Be warned, content ahead is a long read, and contains mentions of Autism Speaks, the cure rhetoric, ableism (from the world and internalized), bullying, and abuse.
I was professionally diagnosed at the age of three and 3/4 years, in the year of 1997. Apparently, I had always displayed a lack of interest in social interactions, and was hardly verbal until the age of 5. I would often play by myself, and in repetitive fashion. My father recounted the days I would strip dolls down and wrap them in washcloths, unwrap them, and repeat this sequence for long stretches of time, all the while so engrossed with such activities that I wouldn’t interact with anything else. I was hardly affectionate with my brother or my cousins, in spite of their warm friendliness and interest in playing with me. I ignored my oldest cousin’s (the mother of the little girl in the photo, heh) outstretched arms for a hugs for a very long time. (At some point, though, I eventually gave in, but not without an irritated sigh, lol.)

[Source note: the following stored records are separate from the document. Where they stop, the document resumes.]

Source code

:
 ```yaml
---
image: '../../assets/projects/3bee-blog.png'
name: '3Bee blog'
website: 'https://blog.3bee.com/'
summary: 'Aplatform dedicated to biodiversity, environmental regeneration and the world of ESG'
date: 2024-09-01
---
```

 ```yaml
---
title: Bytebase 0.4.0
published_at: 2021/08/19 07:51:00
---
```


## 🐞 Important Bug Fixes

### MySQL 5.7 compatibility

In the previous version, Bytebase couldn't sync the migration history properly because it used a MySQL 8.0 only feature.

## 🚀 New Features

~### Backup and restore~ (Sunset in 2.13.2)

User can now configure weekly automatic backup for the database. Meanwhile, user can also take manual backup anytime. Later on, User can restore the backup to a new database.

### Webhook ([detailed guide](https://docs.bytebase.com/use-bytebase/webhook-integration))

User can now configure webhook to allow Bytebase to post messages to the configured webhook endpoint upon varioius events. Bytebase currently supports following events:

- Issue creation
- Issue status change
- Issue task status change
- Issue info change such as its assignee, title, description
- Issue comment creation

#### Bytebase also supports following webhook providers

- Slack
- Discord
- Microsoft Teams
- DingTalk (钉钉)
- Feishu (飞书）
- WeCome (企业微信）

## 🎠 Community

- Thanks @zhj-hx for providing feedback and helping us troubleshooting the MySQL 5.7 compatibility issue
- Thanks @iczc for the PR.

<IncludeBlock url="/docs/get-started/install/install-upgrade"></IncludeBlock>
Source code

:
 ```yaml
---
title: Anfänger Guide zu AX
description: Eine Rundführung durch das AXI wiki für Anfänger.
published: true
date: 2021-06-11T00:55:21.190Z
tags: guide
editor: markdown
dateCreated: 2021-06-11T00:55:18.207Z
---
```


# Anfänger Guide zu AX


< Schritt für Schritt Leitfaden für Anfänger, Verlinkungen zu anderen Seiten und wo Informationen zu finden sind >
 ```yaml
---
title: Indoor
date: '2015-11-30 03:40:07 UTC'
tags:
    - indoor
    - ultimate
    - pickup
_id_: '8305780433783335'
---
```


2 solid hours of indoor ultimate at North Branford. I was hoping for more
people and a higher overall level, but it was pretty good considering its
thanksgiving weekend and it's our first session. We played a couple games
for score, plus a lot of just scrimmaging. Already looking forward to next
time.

The diagnosing doctor explained autism to my parents in a way that broke down all expectations that I could ever live independently, or make anything of myself. My parents tried to work around these expectations placed on me and my brother (who would later be diagnosed with Asperger’s), but it was difficult. I wouldn’t say it was because of us. No, not at all. This was the age, after all, during which detrimental misinformation about autism was spread. And, with hardly any other resources at hand, my parents unfortunately fell into the collective misconception that their children’s autism was the result of heavy-metal poisoning from a serum found in vaccines, the fixed capacity of autistic functioning (functioning labels), and---worst of all---that our autism was a sickness that could be treated (or cured) with organic changes to our lifestyle.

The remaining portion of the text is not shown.